Records
• • • •
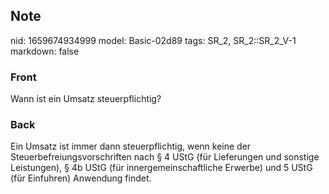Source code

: ## Note
nid: 1659674934999
model: Basic-02d89
tags: SR_2, SR_2::SR_2_V-1
markdown: false

### Front
Wann ist ein Umsatz steuerpflichtig?

### Back
Ein Umsatz ist immer dann steuerpflichtig, wenn keine der Steuerbefreiungsvorschriften nach § 4 UStG (für Lieferungen und sonstige Leistungen), § 4b UStG (für innergemeinschaftliche Erwerbe) und 5 UStG (für Einfuhren) Anwendung findet.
• • • •
Exercise aim
Repeat the material line for line. Pictures stay out of the copy.

Written answer
Source code

: ## Note
nid: 1659674934999
model: Basic-02d89
tags: SR_2, SR_2::SR_2_V-1
markdown: false

### Front
Wann ist ein Umsatz steuerpflichtig?

### Back
Ein Umsatz ist immer dann steuerpflichtig, wenn keine der Steuerbefreiungsvorschriften nach § 4 UStG (für Lieferungen und sonstige Leistungen), § 4b UStG (für innergemeinschaftliche Erwerbe) und 5 UStG (für Einfuhren) Anwendung findet.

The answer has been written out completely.